=== Extracted records ===
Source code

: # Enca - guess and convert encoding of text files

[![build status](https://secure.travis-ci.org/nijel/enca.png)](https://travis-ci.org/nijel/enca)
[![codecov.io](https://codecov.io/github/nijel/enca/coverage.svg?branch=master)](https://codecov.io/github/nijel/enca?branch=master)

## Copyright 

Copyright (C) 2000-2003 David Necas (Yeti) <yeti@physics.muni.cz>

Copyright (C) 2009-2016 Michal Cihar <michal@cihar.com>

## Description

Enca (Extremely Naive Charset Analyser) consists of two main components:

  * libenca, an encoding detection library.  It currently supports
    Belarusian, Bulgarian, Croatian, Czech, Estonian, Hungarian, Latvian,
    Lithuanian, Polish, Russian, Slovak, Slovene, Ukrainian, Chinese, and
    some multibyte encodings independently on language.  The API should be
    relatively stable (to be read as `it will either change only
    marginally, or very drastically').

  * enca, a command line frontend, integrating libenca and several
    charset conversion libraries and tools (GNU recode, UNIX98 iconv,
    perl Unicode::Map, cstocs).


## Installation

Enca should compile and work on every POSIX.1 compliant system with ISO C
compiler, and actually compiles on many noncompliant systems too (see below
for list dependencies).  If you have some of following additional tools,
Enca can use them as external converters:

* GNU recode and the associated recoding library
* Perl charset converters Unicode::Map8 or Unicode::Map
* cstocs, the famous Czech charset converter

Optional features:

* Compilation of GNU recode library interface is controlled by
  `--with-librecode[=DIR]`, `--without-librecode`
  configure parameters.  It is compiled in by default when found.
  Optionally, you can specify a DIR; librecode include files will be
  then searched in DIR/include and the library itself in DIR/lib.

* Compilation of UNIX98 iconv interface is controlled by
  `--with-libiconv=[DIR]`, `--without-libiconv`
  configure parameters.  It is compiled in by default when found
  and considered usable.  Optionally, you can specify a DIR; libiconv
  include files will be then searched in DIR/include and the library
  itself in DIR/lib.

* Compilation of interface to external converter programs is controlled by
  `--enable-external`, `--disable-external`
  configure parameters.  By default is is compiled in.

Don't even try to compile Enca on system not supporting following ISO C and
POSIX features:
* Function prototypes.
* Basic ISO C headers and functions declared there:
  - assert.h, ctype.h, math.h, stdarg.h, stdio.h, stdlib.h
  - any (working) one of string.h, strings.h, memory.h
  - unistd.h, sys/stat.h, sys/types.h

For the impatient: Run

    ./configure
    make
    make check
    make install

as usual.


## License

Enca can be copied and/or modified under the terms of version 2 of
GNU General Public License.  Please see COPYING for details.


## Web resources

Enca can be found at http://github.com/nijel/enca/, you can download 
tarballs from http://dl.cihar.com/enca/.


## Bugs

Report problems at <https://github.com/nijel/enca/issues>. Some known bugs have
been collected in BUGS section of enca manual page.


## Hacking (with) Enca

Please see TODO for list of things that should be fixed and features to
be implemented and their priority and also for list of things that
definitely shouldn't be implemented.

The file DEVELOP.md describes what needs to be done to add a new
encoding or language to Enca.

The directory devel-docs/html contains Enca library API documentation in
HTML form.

=== What to produce ===
In your answer, include only the lines above starting at the line that holds "## Description" and ending at the line that holds "Unicode::Map8 or Unicode::Map", copied exactly.

=== Written solution ===
## Description

Enca (Extremely Naive Charset Analyser) consists of two main components:

  * libenca, an encoding detection library.  It currently supports
    Belarusian, Bulgarian, Croatian, Czech, Estonian, Hungarian, Latvian,
    Lithuanian, Polish, Russian, Slovak, Slovene, Ukrainian, Chinese, and
    some multibyte encodings independently on language.  The API should be
    relatively stable (to be read as `it will either change only
    marginally, or very drastically').

  * enca, a command line frontend, integrating libenca and several
    charset conversion libraries and tools (GNU recode, UNIX98 iconv,
    perl Unicode::Map, cstocs).


## Installation

Enca should compile and work on every POSIX.1 compliant system with ISO C
compiler, and actually compiles on many noncompliant systems too (see below
for list dependencies).  If you have some of following additional tools,
Enca can use them as external converters:

* GNU recode and the associated recoding library
* Perl charset converters Unicode::Map8 or Unicode::Map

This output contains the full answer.